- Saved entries

┄┄┄┄┄┄┄┄┄┄

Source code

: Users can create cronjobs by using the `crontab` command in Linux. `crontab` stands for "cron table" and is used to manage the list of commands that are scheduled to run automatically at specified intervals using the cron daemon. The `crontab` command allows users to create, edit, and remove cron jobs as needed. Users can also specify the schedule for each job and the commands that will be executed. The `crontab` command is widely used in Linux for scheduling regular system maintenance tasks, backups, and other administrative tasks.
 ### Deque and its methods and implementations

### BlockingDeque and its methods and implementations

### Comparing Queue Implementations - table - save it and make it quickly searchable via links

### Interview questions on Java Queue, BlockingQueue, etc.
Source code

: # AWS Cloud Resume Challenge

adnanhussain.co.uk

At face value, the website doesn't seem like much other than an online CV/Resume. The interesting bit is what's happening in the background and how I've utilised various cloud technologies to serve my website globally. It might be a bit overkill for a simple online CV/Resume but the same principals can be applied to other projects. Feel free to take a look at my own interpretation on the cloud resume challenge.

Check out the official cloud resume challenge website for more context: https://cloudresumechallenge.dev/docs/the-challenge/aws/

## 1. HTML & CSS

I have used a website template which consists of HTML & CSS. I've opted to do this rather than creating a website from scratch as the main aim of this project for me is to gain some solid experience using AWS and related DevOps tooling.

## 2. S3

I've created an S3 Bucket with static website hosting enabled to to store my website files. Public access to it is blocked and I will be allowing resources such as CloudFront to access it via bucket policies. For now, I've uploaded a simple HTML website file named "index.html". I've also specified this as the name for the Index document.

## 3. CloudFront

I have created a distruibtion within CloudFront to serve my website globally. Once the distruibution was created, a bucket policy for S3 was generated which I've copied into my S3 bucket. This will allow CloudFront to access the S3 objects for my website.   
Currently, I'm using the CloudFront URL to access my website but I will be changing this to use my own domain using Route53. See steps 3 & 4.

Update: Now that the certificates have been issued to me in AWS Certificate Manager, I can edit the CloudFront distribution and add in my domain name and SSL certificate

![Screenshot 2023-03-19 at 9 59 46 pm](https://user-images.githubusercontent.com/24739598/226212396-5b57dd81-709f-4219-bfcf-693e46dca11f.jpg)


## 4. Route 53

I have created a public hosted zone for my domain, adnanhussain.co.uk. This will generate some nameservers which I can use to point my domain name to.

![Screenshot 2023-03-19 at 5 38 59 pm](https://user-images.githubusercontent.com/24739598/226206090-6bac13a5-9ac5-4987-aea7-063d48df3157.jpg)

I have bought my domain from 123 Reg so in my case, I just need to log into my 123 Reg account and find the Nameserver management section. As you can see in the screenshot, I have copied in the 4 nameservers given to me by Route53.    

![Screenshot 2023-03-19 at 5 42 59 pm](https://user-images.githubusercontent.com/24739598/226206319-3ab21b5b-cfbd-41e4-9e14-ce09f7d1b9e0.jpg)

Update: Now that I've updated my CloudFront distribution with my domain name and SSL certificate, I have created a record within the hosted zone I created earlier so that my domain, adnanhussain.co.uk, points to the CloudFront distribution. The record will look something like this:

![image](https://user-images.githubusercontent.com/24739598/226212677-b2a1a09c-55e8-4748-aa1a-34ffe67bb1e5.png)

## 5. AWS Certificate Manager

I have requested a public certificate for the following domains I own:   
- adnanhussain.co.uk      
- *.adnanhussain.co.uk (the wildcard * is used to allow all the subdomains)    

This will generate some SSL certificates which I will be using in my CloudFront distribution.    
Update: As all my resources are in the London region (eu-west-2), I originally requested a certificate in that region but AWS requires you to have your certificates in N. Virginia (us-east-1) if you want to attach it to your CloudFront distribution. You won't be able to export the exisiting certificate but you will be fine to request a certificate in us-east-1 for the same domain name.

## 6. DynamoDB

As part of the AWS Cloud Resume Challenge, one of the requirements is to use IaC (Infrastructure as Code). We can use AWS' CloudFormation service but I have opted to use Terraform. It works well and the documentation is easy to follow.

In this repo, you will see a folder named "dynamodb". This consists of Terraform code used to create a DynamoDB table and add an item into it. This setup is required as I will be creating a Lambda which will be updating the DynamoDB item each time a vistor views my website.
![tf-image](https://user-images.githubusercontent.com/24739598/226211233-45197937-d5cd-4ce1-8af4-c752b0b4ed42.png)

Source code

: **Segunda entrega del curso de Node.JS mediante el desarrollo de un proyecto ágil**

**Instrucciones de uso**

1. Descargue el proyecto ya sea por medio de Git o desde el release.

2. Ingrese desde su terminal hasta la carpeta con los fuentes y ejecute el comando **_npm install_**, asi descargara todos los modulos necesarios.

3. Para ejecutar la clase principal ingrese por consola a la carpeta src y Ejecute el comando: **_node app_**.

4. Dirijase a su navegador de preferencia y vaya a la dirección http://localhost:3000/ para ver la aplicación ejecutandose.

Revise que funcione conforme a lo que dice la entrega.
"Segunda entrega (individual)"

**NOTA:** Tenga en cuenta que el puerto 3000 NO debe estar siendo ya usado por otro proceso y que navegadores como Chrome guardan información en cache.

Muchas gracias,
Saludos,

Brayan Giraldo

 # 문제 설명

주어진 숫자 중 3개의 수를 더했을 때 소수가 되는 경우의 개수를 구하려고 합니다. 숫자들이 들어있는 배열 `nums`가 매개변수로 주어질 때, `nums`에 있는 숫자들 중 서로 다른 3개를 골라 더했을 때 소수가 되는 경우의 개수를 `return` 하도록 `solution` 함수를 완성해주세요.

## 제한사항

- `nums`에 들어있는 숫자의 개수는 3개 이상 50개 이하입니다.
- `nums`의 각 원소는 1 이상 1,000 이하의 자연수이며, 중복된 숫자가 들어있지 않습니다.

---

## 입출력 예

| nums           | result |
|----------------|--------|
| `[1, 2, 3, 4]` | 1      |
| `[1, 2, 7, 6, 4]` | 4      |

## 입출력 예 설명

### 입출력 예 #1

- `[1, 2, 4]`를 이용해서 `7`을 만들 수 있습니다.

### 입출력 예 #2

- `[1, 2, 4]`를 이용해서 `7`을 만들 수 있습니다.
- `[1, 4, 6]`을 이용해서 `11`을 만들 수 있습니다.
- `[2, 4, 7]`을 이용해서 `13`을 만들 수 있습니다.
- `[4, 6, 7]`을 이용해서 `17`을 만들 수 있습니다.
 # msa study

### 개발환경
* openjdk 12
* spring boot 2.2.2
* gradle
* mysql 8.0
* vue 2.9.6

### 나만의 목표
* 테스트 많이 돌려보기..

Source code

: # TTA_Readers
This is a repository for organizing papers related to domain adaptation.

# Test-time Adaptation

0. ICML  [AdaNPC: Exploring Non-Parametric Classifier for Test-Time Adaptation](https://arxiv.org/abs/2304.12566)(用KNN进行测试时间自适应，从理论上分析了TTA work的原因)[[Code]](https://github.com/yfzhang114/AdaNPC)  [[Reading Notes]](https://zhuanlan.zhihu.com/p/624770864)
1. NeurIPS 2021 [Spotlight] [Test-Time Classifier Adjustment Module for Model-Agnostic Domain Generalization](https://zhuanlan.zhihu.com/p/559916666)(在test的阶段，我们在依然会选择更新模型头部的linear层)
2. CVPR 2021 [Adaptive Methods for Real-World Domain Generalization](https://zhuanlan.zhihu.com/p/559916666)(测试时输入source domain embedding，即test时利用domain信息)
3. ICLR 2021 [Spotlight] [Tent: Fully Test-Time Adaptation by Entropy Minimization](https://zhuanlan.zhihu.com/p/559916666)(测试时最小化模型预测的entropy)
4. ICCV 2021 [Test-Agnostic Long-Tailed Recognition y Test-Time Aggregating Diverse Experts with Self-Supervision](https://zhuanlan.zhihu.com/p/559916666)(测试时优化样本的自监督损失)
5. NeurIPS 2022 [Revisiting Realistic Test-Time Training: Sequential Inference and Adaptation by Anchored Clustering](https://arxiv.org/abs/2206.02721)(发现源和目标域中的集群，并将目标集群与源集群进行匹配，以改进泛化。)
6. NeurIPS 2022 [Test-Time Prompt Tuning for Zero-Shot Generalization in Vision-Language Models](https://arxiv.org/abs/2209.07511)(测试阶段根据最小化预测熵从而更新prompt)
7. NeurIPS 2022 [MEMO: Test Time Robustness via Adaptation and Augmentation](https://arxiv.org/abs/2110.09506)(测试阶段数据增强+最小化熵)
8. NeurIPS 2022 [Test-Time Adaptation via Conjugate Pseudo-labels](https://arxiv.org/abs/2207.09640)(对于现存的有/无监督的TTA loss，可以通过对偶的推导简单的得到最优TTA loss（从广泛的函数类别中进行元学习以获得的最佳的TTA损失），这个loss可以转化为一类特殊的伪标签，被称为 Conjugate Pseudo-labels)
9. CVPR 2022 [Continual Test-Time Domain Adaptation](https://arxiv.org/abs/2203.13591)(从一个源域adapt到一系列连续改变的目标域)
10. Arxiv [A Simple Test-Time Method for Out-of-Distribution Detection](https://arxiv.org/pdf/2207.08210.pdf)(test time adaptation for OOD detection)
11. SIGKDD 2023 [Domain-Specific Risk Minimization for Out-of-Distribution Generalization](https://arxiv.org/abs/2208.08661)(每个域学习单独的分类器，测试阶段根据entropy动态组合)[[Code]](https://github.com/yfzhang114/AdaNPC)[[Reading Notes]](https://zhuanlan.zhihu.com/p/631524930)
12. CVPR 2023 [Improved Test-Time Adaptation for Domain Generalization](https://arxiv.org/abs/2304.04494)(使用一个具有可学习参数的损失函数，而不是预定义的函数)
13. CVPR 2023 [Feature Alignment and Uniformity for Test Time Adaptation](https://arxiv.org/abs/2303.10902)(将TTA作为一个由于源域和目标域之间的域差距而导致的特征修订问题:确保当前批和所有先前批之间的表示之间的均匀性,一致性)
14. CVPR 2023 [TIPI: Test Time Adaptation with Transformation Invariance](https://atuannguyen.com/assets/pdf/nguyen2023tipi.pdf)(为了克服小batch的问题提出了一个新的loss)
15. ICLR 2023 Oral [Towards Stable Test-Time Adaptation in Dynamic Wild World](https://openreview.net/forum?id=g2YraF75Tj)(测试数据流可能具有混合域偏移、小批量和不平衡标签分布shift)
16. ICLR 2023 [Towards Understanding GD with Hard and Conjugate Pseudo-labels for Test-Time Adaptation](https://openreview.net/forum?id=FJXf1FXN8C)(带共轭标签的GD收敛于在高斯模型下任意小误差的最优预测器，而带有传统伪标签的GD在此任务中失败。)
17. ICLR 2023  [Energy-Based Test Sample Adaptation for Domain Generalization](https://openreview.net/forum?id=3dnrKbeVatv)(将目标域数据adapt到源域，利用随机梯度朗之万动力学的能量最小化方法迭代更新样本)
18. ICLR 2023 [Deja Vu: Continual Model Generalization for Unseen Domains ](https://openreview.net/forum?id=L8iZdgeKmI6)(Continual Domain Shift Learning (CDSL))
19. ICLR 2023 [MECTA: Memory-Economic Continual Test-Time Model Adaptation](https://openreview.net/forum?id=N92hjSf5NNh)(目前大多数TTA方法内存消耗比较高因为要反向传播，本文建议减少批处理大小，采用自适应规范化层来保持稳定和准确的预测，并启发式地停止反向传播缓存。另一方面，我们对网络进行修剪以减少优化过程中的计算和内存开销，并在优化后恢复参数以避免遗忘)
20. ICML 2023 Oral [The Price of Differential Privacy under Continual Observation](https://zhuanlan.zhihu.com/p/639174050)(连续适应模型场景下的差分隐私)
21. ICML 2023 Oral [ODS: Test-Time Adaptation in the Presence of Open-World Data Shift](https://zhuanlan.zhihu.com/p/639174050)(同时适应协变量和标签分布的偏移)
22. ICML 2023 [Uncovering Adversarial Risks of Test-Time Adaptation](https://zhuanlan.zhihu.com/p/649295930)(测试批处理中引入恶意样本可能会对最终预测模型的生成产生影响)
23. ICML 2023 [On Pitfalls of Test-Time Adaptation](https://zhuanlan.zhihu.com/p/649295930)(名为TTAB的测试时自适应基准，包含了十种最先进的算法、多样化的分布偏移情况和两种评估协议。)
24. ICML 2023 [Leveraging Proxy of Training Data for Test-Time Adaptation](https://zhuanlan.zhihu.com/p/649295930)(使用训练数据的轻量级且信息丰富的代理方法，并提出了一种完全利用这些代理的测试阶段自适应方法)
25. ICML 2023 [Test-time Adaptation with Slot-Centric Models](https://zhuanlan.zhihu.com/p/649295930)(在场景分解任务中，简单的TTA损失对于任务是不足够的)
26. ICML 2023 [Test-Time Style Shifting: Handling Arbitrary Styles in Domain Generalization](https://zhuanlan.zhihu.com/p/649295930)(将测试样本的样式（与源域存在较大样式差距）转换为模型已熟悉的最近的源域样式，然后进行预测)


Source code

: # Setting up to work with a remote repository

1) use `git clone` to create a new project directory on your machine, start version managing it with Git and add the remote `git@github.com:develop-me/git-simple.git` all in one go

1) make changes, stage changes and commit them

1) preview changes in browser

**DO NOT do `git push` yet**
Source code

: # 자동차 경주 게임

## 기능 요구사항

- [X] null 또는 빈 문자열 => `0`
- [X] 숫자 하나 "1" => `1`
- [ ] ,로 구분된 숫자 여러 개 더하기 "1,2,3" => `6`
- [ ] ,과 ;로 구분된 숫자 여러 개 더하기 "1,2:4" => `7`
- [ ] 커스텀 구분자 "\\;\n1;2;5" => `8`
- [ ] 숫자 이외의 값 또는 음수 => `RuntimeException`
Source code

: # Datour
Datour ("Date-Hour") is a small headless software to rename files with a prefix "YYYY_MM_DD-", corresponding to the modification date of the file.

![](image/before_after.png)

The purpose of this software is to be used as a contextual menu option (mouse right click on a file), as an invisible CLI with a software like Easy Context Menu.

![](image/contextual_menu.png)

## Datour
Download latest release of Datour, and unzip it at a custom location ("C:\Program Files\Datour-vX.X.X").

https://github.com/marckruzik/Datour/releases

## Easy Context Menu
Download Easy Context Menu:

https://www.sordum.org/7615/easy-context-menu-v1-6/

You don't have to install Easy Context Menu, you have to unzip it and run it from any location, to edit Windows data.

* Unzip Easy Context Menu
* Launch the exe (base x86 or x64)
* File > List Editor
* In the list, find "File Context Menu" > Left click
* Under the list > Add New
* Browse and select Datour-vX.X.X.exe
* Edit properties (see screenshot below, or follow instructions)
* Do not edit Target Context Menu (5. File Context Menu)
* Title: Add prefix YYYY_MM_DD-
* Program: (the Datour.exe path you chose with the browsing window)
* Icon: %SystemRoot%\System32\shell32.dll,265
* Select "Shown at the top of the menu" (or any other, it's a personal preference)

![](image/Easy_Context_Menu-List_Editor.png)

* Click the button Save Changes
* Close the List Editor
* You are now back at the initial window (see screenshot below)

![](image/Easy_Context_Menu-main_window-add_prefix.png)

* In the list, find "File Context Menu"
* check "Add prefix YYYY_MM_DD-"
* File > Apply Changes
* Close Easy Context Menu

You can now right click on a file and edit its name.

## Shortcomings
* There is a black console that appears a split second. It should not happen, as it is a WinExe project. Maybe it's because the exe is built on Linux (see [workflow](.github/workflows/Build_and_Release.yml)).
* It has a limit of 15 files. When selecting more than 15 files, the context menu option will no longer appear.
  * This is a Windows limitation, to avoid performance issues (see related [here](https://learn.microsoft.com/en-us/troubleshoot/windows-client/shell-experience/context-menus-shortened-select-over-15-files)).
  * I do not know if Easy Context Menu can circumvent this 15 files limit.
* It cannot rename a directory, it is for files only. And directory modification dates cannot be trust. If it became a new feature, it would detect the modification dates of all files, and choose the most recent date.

┄┄┄┄┄┄┄┄┄┄

- Instructions to follow
Copy the stretch of the records above that runs from the line with "spring boot 2.2.2" through the line with "# Test-time Adaptation". Both end lines belong in the copy, and nothing else does.

- The completed task
* spring boot 2.2.2
* gradle
* mysql 8.0
* vue 2.9.6

### 나만의 목표
* 테스트 많이 돌려보기..

Source code

: # TTA_Readers
This is a repository for organizing papers related to domain adaptation.

# Test-time Adaptation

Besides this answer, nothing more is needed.